Die Reise in den Tschad, das scheinbar staubige Herz Afrikas, war alles andere als eine übliche Packrafting-Tour angelegt, im Grunde eigentlich überhaupt nicht dafür vorgesehen!

Bloß nicht die Orientierung verlieren...

Die Wüstenexpedition bediente sich vor allem Geländefahrzeugen in eine der trockensten Gegenden der Erde. Es war weder Platz für eine Bootsausrüstung noch Wasser in Aussicht. Aber hey, die Mitnahmen eines Bootes „auf Verdacht“, hat ja genau den explorativen Charakter, welcher absolut der Packrafting Philosophie entspricht. Und was wäre dafür besser geeignet als das derzeit leichteste und kleinste Packraft, was trotzdem ausreichend robust ist?  Das Anfibio Alpha XC konnte hier vor allem seine Kerneigenschaft als ein äußerst unauffälliger Begleiter im Expeditionsgepäck ausspielen.

Lutz, ein alter Bekannter (Scouting in Äthopien, Teilnahme bei unserem ersten Festival Trailer), konnte uns schnell überzeugen, dass dies eine gute Idee ist
von Lutz Scharf

Als Tour-Guide und Expeditionsleiter auf dem afrikanischen Kontinent führen mich meine Reisen vor allem in Regionen, die sich fernab der klischeebehafteten Zuschreibungen von Hakuna Matata, Sundowner auf der Lodge-Terrasse oder Rücken-Massage bei Amarula-Schnaps am Pool verorten lassen. Ob Äthiopien, Dschibuti, Sudan oder Somaliland – all diese, gern als „schwierigen Länder“ bezeichneten Reisedestinationen, erweisen sich immer wieder als Theaterbühne großartiger Naturschauspiele, spannender Alltagsbegegnungen, aber auch als Spiegel der ungeschönten Realität eines faszinierenden Kontinents.

Begegnung unterwegs

Eine solche Reise sollte mich im März 2017 in den Tschad führen. Das Binnenland ist mit knapp 1,3 mio km² Fläche (ungefähr 3,5 mal die Größe Deutschlands) das 5. größte Land Afrikas und befindet sich eingegrenzt von solch illustren Nachbarn wie Lybien im Norden, dem Sudan im Osten, der Zentralafrikanischen Republik im Süden und Kamerun bzw. Nigeria im Westen im Herzen des afrikanischen Kontinents.

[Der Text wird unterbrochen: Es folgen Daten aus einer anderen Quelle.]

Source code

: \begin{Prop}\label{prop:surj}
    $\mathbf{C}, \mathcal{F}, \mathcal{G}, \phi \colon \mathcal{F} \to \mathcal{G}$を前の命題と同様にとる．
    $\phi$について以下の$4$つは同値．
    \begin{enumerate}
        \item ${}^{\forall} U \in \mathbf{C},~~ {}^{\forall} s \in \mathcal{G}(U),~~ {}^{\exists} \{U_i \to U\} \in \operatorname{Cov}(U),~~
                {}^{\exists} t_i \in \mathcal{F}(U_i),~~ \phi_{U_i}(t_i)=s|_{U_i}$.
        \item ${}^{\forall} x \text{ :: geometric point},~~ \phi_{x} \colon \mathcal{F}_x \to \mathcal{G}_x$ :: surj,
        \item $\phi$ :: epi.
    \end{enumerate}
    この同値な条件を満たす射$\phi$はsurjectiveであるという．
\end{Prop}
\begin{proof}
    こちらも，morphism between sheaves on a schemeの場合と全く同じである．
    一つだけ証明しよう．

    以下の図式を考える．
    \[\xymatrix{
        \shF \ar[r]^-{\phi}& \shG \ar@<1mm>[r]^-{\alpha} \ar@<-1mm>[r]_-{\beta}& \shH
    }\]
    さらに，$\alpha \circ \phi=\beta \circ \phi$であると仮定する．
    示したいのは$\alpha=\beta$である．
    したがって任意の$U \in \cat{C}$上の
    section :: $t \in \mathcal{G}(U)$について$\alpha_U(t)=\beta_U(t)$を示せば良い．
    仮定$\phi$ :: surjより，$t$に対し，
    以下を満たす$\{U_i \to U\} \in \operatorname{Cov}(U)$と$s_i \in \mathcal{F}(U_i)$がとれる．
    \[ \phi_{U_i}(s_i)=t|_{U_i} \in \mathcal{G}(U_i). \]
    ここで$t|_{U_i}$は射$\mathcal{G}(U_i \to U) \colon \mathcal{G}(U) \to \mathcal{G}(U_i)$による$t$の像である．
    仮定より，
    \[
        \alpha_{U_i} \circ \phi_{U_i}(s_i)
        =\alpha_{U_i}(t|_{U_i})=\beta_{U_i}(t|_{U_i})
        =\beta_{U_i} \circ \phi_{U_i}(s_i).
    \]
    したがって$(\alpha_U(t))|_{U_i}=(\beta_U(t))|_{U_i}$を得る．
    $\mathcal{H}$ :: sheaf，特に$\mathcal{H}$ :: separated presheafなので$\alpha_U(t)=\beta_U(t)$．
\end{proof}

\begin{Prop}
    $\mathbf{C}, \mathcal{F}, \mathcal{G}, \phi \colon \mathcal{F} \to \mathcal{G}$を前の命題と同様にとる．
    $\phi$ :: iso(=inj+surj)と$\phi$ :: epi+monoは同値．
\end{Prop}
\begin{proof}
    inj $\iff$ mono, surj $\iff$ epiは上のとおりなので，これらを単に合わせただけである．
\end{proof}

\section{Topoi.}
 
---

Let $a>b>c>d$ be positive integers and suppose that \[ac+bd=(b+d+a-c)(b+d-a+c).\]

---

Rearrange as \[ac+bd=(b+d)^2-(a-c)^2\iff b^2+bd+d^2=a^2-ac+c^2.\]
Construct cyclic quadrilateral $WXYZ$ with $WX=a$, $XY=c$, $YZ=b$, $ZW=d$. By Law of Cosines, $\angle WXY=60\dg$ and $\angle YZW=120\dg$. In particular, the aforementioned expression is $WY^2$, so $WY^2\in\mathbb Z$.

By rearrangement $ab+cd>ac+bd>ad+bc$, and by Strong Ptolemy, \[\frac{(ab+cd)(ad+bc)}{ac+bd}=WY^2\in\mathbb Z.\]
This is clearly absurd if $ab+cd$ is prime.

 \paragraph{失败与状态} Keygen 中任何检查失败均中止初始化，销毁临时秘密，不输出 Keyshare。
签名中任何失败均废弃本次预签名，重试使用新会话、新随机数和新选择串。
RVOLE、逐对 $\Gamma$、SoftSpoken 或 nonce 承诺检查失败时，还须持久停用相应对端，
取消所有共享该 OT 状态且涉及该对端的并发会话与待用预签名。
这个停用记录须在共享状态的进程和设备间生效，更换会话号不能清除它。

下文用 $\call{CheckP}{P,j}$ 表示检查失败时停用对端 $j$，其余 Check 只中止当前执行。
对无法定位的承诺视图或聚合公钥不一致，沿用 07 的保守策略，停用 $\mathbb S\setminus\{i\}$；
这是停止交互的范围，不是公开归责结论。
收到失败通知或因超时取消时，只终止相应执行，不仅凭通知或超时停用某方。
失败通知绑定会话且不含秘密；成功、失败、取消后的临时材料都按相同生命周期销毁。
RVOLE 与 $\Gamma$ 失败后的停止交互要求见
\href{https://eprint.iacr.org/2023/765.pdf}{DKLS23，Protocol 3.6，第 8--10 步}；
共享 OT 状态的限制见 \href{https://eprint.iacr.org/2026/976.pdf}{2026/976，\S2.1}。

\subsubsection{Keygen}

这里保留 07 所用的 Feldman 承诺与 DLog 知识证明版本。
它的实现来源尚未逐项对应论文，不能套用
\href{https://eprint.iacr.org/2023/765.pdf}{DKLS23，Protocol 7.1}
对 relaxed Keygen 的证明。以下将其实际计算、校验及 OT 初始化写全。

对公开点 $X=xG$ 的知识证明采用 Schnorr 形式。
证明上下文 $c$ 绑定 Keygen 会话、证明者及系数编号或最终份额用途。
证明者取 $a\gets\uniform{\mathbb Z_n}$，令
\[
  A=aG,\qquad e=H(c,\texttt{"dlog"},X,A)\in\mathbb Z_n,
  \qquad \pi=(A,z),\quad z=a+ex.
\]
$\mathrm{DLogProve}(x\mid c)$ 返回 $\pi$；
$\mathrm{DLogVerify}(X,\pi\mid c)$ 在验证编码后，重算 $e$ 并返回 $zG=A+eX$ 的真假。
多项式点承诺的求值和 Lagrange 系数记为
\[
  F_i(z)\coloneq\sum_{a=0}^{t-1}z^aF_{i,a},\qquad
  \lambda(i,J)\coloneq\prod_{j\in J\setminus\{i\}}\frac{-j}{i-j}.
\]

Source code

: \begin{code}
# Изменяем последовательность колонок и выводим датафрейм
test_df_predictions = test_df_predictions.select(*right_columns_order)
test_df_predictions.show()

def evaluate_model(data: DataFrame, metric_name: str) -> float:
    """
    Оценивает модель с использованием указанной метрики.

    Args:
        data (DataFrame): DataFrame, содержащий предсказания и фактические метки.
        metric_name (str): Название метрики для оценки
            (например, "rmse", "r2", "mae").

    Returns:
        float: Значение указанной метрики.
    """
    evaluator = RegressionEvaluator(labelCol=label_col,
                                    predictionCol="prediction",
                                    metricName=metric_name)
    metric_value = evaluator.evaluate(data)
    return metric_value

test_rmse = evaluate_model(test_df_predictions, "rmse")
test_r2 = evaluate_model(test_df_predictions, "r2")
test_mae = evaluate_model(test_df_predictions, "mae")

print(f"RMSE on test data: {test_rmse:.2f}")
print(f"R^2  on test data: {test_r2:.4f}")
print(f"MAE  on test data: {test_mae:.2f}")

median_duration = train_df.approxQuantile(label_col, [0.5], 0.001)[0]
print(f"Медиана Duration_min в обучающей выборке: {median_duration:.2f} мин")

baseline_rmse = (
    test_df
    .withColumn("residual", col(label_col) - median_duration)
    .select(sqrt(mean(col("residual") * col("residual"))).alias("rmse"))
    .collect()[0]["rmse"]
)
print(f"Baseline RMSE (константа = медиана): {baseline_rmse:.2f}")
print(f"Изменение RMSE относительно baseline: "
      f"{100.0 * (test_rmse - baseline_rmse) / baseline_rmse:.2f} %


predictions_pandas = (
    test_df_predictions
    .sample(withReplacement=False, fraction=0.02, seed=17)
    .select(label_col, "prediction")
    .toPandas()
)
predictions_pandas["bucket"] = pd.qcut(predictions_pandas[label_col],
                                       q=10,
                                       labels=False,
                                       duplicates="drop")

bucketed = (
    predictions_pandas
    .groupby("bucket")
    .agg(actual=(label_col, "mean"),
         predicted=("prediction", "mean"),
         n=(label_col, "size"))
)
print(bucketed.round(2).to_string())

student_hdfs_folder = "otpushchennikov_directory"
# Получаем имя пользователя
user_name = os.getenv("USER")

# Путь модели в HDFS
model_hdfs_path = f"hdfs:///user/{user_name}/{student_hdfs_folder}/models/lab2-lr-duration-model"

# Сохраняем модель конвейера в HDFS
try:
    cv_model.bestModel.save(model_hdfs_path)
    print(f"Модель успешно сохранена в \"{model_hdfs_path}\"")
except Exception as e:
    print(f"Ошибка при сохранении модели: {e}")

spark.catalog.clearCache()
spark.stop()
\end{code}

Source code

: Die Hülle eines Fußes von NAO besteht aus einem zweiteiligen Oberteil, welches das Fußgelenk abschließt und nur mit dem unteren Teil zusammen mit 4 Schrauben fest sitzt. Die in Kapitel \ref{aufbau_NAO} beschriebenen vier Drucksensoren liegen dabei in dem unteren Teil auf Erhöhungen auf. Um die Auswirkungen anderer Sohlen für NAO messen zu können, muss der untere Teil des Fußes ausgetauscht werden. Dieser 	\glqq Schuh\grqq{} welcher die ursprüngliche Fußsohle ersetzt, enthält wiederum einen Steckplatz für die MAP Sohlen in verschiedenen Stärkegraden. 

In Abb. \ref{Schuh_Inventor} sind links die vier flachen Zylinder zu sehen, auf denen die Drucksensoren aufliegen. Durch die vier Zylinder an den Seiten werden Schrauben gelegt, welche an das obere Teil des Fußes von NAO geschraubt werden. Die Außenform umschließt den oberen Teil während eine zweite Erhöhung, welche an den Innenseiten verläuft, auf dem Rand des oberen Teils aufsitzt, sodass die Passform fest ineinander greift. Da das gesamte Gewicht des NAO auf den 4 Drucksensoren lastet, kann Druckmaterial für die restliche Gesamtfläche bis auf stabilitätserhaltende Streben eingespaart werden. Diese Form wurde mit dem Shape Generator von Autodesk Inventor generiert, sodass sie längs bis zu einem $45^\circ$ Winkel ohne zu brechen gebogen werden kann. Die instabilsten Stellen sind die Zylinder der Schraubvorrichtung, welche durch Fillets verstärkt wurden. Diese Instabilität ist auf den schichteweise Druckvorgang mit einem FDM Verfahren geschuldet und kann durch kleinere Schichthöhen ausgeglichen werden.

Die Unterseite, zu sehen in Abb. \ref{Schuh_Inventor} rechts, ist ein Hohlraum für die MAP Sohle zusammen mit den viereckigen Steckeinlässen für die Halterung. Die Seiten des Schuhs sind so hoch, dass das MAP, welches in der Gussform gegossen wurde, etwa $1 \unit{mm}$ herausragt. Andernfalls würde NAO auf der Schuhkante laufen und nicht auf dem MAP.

"endemischer Steinpilz" - Sandsteinformation im Ennedi

Wenn wir diese Metapher weiter bedienen, könnte man das Herz Afrikas als offenbar recht staubig, dornig, felsig, heiß und farblich in allen Gelb-, Braun- und Rottönen beschreiben. Die Tatsache, dass fast 80% der Landmasse von Sahel-Zone und Sahara vereinnahmt werden, lässt den geneigten Leser sicherlich nun erst einmal grübeln, ob solch eine Destination das geeignete Setting für eine knackige Packraft-Tour ist. Und ja: heiß, staubig, dornig, felsig hören sich zunächst auch nicht nach Attributen an, welche reißende Flüsse mit Stromschnellen, Kaskaden oder Walzen verheißen. Und wiederum ja: all das stimmt, der Tschad ist in keinster Weise ein prädestiniertes Land für eine packraft`eske Unternehmung...

Paddeln in der Sahara?

Die Idee ein Packraft mit in den Tschad zu nehmen, reifte während der inhaltlichen Vorbereitung auf die Tour. Das Konzept habe ich schon während einer Packraft-Expedition auf dem Tekeze-Fluss in Äthiopien vor 2 Jahren in aller Ausführlichkeit getesten. Mir war von Beginn an durchaus bewusst, dass das Raft den Großteil der Tour klein zusammen gerollt in den Tiefen des Geländewagen schlummern wird. Doch genau bezüglich der Handlichkeit greift hier das Prinzip des Packrafts wie die sprichwörtliche Faust aufs Auge. Man muss sich nur die logistische Vorbereitung einer partiellen Sahara-Querung vorstellen: fehlende Infrastruktur und Versorgungsposten fordern eine präzise kalkulierte Ausrüstungsliste.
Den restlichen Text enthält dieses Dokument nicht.